Il mattino del 28 luglio 2025 sarà ricordato a Peschici per un drammatico intervento di emergenza che ha visto protagonista una squadra di soccorso altamente professionale. Quella che inizia come una routine per un uomo di 62 anni si trasforma rapidamente in una corsa contro il tempo: si presenta alla guardia medica locale accusando un malore, per poi andare in arresto cardiaco.
Alle 4.30 del mattino, quando la città dorme ancora, scatta la segnalazione alla centrale operativa del 118. Diretta dal dott. Stefano Colelli, la centrale ha attivato immediatamente le procedure per affrontare la situazione critica. Grazie alla competenza e al coordinamento delle squadre sul campo, i soccorritori hanno iniziato rapidamente la rianimazione cardiopolmonare, somministrando farmaci vitali per cercare di ripristinare le funzioni cardiache del paziente.
L’intervento tempestivo e professionale ha fatto la differenza: dopo alcuni momenti di tensione, l’uomo ha mostrato segni di ripresa. Grazie all’abilità del personale sanitario e alla gestione esperta della centrale, è stato possibile stabilizzarlo in attesa di ulteriori cure.
Una volta ripreso, il paziente è stato evacuato con un elisoccorso che lo ha trasportato d’urgenza all’ospedale di Foggia, dove è stato ricoverato per ricevere le adeguate cure mediche. L’intervento di salvataggio, guidato dal dr. Marco Ritrovato, testimonia l’importanza dell’organizzazione e della preparazione delle squadre mediche nei momenti di crisi.
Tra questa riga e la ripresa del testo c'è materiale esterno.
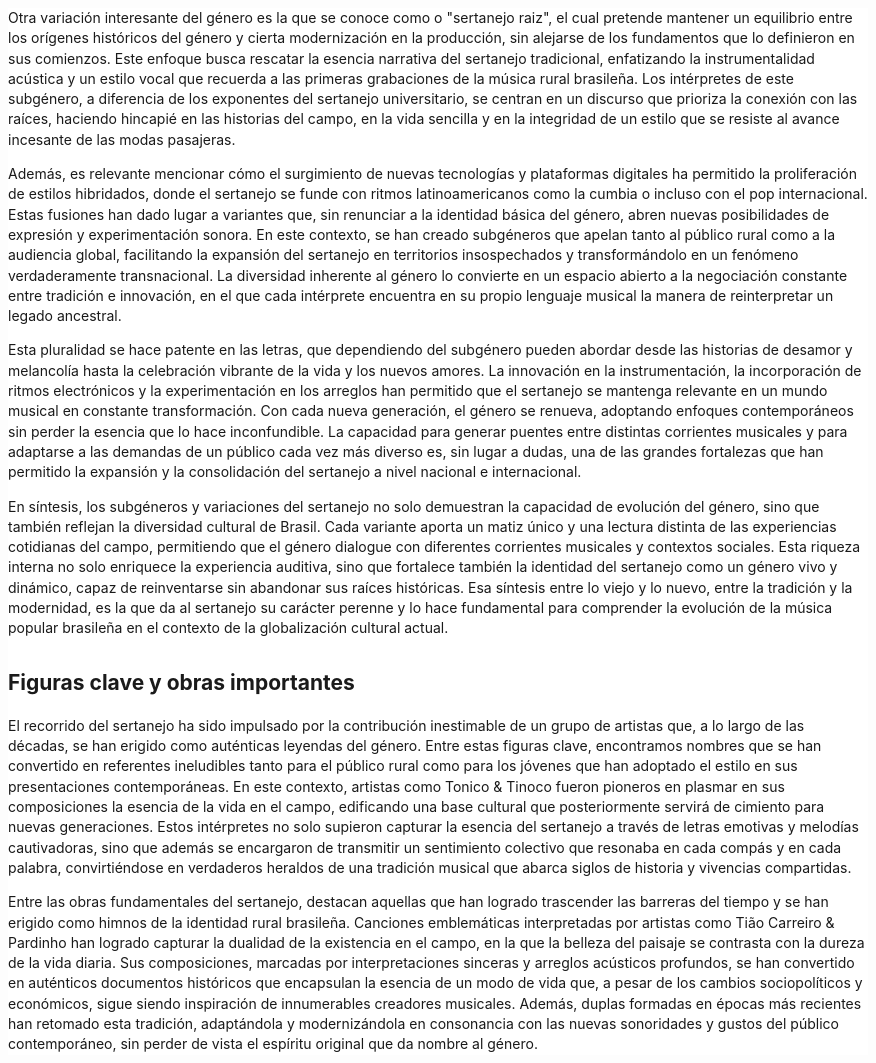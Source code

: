 Otra variación interesante del género es la que se conoce como o "sertanejo raiz", el cual pretende mantener un equilibrio entre los orígenes históricos del género y cierta modernización en la producción, sin alejarse de los fundamentos que lo definieron en sus comienzos. Este enfoque busca rescatar la esencia narrativa del sertanejo tradicional, enfatizando la instrumentalidad acústica y un estilo vocal que recuerda a las primeras grabaciones de la música rural brasileña. Los intérpretes de este subgénero, a diferencia de los exponentes del sertanejo universitario, se centran en un discurso que prioriza la conexión con las raíces, haciendo hincapié en las historias del campo, en la vida sencilla y en la integridad de un estilo que se resiste al avance incesante de las modas pasajeras.

Además, es relevante mencionar cómo el surgimiento de nuevas tecnologías y plataformas digitales ha permitido la proliferación de estilos hibridados, donde el sertanejo se funde con ritmos latinoamericanos como la cumbia o incluso con el pop internacional. Estas fusiones han dado lugar a variantes que, sin renunciar a la identidad básica del género, abren nuevas posibilidades de expresión y experimentación sonora. En este contexto, se han creado subgéneros que apelan tanto al público rural como a la audiencia global, facilitando la expansión del sertanejo en territorios insospechados y transformándolo en un fenómeno verdaderamente transnacional. La diversidad inherente al género lo convierte en un espacio abierto a la negociación constante entre tradición e innovación, en el que cada intérprete encuentra en su propio lenguaje musical la manera de reinterpretar un legado ancestral.

Esta pluralidad se hace patente en las letras, que dependiendo del subgénero pueden abordar desde las historias de desamor y melancolía hasta la celebración vibrante de la vida y los nuevos amores. La innovación en la instrumentación, la incorporación de ritmos electrónicos y la experimentación en los arreglos han permitido que el sertanejo se mantenga relevante en un mundo musical en constante transformación. Con cada nueva generación, el género se renueva, adoptando enfoques contemporáneos sin perder la esencia que lo hace inconfundible. La capacidad para generar puentes entre distintas corrientes musicales y para adaptarse a las demandas de un público cada vez más diverso es, sin lugar a dudas, una de las grandes fortalezas que han permitido la expansión y la consolidación del sertanejo a nivel nacional e internacional.

En síntesis, los subgéneros y variaciones del sertanejo no solo demuestran la capacidad de evolución del género, sino que también reflejan la diversidad cultural de Brasil. Cada variante aporta un matiz único y una lectura distinta de las experiencias cotidianas del campo, permitiendo que el género dialogue con diferentes corrientes musicales y contextos sociales. Esta riqueza interna no solo enriquece la experiencia auditiva, sino que fortalece también la identidad del sertanejo como un género vivo y dinámico, capaz de reinventarse sin abandonar sus raíces históricas. Esa síntesis entre lo viejo y lo nuevo, entre la tradición y la modernidad, es la que da al sertanejo su carácter perenne y lo hace fundamental para comprender la evolución de la música popular brasileña en el contexto de la globalización cultural actual.

## Figuras clave y obras importantes

El recorrido del sertanejo ha sido impulsado por la contribución inestimable de un grupo de artistas que, a lo largo de las décadas, se han erigido como auténticas leyendas del género. Entre estas figuras clave, encontramos nombres que se han convertido en referentes ineludibles tanto para el público rural como para los jóvenes que han adoptado el estilo en sus presentaciones contemporáneas. En este contexto, artistas como Tonico & Tinoco fueron pioneros en plasmar en sus composiciones la esencia de la vida en el campo, edificando una base cultural que posteriormente servirá de cimiento para nuevas generaciones. Estos intérpretes no solo supieron capturar la esencia del sertanejo a través de letras emotivas y melodías cautivadoras, sino que además se encargaron de transmitir un sentimiento colectivo que resonaba en cada compás y en cada palabra, convirtiéndose en verdaderos heraldos de una tradición musical que abarca siglos de historia y vivencias compartidas.

Entre las obras fundamentales del sertanejo, destacan aquellas que han logrado trascender las barreras del tiempo y se han erigido como himnos de la identidad rural brasileña. Canciones emblemáticas interpretadas por artistas como Tião Carreiro & Pardinho han logrado capturar la dualidad de la existencia en el campo, en la que la belleza del paisaje se contrasta con la dureza de la vida diaria. Sus composiciones, marcadas por interpretaciones sinceras y arreglos acústicos profundos, se han convertido en auténticos documentos históricos que encapsulan la esencia de un modo de vida que, a pesar de los cambios sociopolíticos y económicos, sigue siendo inspiración de innumerables creadores musicales. Además, duplas formadas en épocas más recientes han retomado esta tradición, adaptándola y modernizándola en consonancia con las nuevas sonoridades y gustos del público contemporáneo, sin perder de vista el espíritu original que da nombre al género.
Non è un caso isolato: solo una settimana prima, il 21 luglio, a San Nicandro Garganico, un altro uomo era rimasto vittima di un arresto cardiaco al capolinea di un autobus. Anche in quella circostanza, le squadre di soccorso erano riuscite a intervenire con prontezza, evitando il peggio.
Questi episodi mettono in luce non solo il valore delle persone che lavorano nell’emergenza sanitaria, ma anche l’importanza di essere pronti a rispondere in caso di emergenze mediche. È fondamentale che la popolazione sia consapevole dei sintomi di un attacco cardiaco e che si sappia come contattare i servizi di emergenza.
In situazioni di emergenza, ogni secondo conta. La tempestività dell’intervento e un coordinamento efficace possono fare la differenza tra la vita e la morte. Per questo motivo, è essenziale promuovere la formazione e l’educazione alla rianimazione cardio-polmonare (RCP) e all’uso dei defibrillatori, dando così maggiori strumenti alla comunità per affrontare eventuali emergenze sanitarie.
Nel frattempo, un sentito ringraziamento va alle squadre di soccorso che ogni giorno operano in condizioni critiche per salvare vite umane. Grazie al loro impegno e professionalità, storie come quella di oggi possono avere un finale positivo.